Start of Information

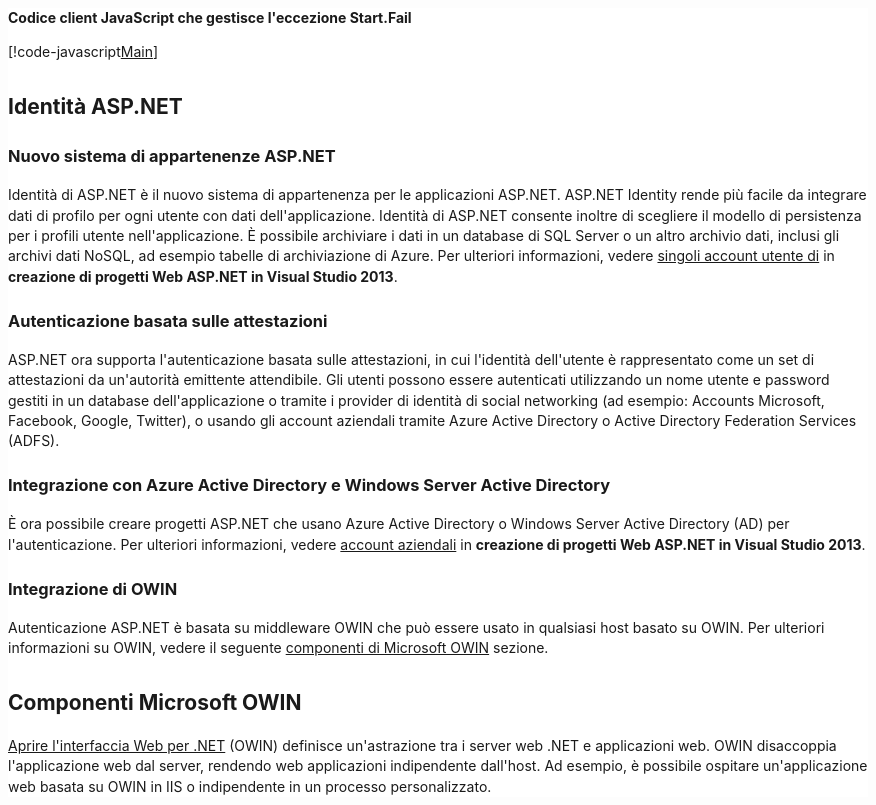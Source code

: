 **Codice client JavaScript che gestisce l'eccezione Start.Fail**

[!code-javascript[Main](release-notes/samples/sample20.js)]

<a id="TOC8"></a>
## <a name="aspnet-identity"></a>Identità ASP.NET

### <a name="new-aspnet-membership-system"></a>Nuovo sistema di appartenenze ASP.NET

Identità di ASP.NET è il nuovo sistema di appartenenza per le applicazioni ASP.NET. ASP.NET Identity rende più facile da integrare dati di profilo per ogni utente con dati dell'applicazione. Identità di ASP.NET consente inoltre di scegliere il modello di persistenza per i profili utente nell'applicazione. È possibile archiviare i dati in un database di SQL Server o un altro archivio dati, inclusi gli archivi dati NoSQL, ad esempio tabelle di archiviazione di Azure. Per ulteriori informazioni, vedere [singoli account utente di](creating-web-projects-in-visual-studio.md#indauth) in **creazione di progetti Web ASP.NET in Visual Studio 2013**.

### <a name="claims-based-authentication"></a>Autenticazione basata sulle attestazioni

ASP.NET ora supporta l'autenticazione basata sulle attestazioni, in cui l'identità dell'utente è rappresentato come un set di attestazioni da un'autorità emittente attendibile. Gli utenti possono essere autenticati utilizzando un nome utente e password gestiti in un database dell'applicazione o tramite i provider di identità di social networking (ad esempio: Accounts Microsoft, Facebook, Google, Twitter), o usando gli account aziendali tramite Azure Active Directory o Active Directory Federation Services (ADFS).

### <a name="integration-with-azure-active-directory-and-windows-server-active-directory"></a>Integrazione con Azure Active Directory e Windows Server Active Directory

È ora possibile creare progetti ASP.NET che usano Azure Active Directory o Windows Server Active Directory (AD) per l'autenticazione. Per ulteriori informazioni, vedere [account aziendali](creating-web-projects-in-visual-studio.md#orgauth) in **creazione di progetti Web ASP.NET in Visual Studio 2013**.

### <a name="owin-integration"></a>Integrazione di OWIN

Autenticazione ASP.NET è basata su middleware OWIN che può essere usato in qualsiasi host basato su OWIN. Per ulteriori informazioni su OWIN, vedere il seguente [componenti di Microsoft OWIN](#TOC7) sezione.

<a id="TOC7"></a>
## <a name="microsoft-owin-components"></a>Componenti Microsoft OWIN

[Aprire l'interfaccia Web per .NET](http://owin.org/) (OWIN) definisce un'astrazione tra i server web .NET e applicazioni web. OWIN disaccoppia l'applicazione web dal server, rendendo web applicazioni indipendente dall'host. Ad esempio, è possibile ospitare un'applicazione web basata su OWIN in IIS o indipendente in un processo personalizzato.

End of Information
Start of Information

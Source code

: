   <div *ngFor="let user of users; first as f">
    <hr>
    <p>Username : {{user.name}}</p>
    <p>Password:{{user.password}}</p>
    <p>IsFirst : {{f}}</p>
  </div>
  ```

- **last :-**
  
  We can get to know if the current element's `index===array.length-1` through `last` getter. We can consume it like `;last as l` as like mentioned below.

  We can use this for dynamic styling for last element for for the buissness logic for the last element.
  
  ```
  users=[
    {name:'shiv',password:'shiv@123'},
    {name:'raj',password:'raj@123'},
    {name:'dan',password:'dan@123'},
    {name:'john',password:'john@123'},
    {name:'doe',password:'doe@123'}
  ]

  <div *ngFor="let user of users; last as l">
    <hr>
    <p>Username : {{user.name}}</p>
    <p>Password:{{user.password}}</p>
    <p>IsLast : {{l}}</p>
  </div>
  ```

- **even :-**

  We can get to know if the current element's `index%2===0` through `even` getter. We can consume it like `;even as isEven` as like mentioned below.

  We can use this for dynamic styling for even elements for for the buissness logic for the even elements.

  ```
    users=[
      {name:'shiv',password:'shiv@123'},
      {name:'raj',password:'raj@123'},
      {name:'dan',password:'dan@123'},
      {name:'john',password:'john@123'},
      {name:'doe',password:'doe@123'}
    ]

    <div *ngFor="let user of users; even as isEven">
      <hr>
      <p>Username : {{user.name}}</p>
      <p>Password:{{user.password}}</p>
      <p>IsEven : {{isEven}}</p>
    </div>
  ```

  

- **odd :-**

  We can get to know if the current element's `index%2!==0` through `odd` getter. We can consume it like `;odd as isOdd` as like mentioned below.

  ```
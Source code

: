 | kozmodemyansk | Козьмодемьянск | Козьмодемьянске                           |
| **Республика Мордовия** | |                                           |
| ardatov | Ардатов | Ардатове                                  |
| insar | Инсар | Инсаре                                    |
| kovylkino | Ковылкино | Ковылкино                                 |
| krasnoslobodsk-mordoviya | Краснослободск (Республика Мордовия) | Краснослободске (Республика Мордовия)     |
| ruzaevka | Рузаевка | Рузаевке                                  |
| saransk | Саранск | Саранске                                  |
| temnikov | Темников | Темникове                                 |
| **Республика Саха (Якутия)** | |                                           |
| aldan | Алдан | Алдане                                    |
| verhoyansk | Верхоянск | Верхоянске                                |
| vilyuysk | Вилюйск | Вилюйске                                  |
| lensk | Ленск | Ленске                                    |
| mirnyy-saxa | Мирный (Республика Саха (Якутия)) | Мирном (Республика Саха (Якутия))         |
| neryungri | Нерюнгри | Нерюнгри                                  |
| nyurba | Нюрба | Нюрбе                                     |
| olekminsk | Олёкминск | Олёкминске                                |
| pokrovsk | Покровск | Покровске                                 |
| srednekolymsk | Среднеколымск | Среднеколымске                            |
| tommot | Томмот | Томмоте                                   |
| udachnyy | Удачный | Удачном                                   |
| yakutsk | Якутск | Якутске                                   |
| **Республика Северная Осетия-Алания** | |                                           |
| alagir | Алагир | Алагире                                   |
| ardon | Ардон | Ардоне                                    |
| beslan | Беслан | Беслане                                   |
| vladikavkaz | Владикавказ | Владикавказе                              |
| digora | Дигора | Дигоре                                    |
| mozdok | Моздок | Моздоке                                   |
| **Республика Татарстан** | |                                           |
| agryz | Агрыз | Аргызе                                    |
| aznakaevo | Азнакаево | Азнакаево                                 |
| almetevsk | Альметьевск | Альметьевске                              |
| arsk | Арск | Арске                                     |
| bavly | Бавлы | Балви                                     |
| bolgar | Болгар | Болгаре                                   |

End of Information

What is being asked:
Using the data above, extract exactly the lines from the one that holds "lensk | Ленск" to the one that holds "neryungri | Нерюнгри", both ends included, and no others.

Task output:
| lensk | Ленск | Ленске                                    |
| mirnyy-saxa | Мирный (Республика Саха (Якутия)) | Мирном (Республика Саха (Якутия))         |
| neryungri | Нерюнгри | Нерюнгри                                  |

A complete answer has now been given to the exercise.